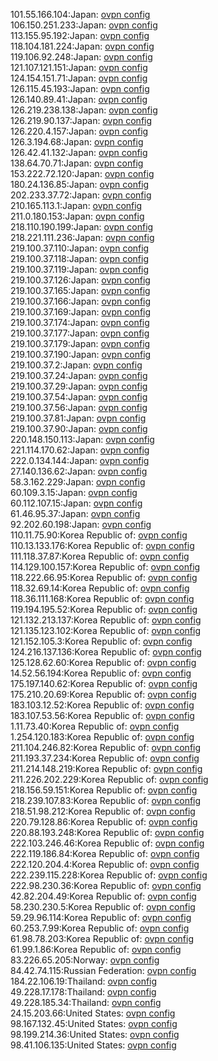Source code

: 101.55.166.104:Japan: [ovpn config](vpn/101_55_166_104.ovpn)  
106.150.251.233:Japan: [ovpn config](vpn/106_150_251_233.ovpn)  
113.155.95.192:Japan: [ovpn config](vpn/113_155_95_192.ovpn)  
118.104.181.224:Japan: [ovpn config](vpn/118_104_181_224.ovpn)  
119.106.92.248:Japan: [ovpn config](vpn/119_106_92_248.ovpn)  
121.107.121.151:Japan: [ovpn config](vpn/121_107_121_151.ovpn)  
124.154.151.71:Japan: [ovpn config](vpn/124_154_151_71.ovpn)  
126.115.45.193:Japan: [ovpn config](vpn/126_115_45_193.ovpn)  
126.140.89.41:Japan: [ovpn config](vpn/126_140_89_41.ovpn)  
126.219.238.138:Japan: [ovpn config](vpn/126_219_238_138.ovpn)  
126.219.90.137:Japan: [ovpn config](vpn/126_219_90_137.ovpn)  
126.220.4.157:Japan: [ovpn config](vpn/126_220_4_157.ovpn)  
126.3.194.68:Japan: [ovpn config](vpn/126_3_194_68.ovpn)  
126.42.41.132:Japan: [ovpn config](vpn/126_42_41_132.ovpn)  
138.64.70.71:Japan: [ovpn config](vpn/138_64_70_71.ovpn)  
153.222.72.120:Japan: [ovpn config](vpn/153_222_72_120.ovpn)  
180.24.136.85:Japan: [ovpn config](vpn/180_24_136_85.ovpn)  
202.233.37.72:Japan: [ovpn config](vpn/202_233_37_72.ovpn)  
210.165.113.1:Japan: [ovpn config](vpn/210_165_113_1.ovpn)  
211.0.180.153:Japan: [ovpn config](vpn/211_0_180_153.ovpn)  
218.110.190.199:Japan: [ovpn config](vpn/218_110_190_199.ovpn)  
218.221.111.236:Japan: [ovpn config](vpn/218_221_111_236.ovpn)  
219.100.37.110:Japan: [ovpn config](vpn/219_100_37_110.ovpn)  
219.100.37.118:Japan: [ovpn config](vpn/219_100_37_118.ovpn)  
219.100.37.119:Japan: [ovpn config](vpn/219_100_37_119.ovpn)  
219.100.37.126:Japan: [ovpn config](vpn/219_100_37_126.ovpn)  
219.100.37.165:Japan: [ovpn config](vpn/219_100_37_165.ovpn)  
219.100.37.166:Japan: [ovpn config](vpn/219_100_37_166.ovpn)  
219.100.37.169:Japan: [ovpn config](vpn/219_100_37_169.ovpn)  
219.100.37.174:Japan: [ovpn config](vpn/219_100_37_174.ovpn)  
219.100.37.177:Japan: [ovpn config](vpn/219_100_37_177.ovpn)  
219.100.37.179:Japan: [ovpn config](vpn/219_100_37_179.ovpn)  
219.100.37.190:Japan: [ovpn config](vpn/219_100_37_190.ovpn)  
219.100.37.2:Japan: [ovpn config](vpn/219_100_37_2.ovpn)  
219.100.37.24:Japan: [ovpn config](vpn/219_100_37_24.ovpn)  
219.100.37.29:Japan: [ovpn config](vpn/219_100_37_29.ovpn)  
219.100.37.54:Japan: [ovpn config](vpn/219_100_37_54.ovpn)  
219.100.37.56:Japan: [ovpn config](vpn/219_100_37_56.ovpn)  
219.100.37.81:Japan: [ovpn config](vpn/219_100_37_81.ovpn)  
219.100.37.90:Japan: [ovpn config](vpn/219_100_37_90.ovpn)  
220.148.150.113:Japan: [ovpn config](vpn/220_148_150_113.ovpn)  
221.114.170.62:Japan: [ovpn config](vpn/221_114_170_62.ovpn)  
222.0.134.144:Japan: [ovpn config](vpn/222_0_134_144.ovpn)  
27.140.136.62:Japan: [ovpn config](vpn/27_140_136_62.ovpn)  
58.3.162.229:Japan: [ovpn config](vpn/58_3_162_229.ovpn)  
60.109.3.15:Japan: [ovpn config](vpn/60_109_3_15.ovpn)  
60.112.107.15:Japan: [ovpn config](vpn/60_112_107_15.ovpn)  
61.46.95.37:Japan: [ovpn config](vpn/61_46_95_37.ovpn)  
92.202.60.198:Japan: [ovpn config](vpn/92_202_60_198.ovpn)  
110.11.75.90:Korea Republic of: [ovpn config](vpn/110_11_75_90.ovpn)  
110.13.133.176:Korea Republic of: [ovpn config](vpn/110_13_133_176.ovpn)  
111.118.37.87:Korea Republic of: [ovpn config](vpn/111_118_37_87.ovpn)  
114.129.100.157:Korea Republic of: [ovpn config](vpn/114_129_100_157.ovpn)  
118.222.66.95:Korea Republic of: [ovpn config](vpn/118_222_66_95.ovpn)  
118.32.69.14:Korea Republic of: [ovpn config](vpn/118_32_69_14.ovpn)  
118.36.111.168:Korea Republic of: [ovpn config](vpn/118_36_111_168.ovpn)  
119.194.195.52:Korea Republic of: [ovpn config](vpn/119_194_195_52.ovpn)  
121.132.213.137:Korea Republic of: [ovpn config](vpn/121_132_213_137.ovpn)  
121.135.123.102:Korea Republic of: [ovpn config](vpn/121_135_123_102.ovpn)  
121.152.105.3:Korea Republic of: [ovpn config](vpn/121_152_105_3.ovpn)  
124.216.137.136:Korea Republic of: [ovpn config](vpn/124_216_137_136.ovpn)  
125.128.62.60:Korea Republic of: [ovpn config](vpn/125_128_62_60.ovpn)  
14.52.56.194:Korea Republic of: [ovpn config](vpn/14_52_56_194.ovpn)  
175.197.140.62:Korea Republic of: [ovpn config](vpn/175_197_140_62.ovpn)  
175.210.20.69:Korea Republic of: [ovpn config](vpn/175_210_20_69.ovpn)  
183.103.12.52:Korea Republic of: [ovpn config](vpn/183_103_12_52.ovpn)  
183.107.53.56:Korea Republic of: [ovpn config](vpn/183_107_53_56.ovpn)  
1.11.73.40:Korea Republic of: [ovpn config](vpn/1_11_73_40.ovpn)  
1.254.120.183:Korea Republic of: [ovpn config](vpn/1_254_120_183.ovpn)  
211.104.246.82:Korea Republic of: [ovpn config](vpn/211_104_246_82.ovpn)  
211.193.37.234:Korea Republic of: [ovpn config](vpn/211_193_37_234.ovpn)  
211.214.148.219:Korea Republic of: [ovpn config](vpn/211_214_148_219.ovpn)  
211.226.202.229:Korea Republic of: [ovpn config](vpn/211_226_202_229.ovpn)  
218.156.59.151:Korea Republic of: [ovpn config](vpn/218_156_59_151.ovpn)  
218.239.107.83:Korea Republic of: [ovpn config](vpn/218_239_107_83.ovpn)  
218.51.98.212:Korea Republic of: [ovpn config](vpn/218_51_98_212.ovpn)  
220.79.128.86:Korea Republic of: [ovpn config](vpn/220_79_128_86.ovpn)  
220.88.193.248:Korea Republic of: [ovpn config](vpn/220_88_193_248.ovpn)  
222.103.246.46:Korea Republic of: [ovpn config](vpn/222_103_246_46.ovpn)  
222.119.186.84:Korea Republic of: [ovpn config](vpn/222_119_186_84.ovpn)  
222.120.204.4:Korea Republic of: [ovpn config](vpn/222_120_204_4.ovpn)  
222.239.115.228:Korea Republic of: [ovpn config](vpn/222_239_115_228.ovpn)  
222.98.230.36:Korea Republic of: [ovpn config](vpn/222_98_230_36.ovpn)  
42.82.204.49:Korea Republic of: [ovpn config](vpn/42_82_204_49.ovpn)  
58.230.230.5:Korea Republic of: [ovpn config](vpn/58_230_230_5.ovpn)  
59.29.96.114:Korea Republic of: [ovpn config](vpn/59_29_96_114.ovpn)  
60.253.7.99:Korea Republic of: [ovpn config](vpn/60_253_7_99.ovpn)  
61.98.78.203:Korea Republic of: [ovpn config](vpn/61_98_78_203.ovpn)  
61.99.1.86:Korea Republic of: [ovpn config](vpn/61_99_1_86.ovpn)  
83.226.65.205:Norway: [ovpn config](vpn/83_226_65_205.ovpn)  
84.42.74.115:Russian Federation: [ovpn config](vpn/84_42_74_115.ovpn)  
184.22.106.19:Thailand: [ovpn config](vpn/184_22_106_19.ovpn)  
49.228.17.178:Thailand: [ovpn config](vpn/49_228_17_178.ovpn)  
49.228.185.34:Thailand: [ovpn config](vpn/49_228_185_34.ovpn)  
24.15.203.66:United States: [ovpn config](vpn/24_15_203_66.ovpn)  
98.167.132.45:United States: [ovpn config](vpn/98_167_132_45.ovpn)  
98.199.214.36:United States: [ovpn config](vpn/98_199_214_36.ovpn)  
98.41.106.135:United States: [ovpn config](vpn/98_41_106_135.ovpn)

--------------------------------

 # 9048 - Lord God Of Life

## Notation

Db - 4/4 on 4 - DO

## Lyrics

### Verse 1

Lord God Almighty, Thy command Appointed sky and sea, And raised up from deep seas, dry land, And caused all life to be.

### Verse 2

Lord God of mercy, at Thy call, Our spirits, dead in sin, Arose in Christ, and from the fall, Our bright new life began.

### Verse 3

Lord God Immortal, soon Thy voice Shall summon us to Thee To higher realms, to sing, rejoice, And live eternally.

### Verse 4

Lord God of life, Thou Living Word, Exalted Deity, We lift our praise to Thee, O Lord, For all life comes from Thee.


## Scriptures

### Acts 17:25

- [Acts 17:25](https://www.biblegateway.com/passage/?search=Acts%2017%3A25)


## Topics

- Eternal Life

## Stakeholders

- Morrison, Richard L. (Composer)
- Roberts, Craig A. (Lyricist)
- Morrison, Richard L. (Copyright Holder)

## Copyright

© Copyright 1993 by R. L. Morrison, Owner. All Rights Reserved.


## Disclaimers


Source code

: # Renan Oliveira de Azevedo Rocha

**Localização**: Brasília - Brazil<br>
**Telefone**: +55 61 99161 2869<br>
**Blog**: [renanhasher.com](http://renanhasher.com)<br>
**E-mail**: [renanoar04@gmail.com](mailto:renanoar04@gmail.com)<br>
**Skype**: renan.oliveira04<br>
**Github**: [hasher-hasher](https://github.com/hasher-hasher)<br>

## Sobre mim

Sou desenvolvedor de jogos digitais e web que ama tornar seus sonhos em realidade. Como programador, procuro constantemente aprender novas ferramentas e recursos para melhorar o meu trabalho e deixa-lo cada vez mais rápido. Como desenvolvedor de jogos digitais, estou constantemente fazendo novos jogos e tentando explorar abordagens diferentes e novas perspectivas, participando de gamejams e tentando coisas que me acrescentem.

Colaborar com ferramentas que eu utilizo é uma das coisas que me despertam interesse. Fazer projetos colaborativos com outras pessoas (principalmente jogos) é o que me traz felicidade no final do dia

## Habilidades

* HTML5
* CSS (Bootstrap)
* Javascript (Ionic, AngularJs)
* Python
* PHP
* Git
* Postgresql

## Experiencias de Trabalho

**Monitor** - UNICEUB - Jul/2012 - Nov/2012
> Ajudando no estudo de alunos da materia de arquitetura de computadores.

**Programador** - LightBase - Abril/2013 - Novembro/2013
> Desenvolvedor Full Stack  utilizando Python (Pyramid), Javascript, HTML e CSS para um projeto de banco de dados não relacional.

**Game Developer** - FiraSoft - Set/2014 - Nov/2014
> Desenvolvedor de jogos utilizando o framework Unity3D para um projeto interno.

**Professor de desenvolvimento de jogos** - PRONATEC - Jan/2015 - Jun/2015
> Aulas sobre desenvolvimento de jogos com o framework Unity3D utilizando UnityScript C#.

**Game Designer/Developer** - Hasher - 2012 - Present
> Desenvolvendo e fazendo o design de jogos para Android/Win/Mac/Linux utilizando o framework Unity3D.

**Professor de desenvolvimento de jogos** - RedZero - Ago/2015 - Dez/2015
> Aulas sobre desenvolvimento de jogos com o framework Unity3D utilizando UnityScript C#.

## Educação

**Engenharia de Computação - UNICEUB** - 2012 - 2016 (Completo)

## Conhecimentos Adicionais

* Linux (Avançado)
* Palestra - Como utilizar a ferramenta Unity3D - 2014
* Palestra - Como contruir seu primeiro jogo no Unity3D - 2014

--------------------------------

● The problem
Which lines above include the word "para"? Return each one.

● Task output
Sou desenvolvedor de jogos digitais e web que ama tornar seus sonhos em realidade. Como programador, procuro constantemente aprender novas ferramentas e recursos para melhorar o meu trabalho e deixa-lo cada vez mais rápido. Como desenvolvedor de jogos digitais, estou constantemente fazendo novos jogos e tentando explorar abordagens diferentes e novas perspectivas, participando de gamejams e tentando coisas que me acrescentem.
> Desenvolvedor Full Stack  utilizando Python (Pyramid), Javascript, HTML e CSS para um projeto de banco de dados não relacional.
> Desenvolvedor de jogos utilizando o framework Unity3D para um projeto interno.
> Desenvolvendo e fazendo o design de jogos para Android/Win/Mac/Linux utilizando o framework Unity3D.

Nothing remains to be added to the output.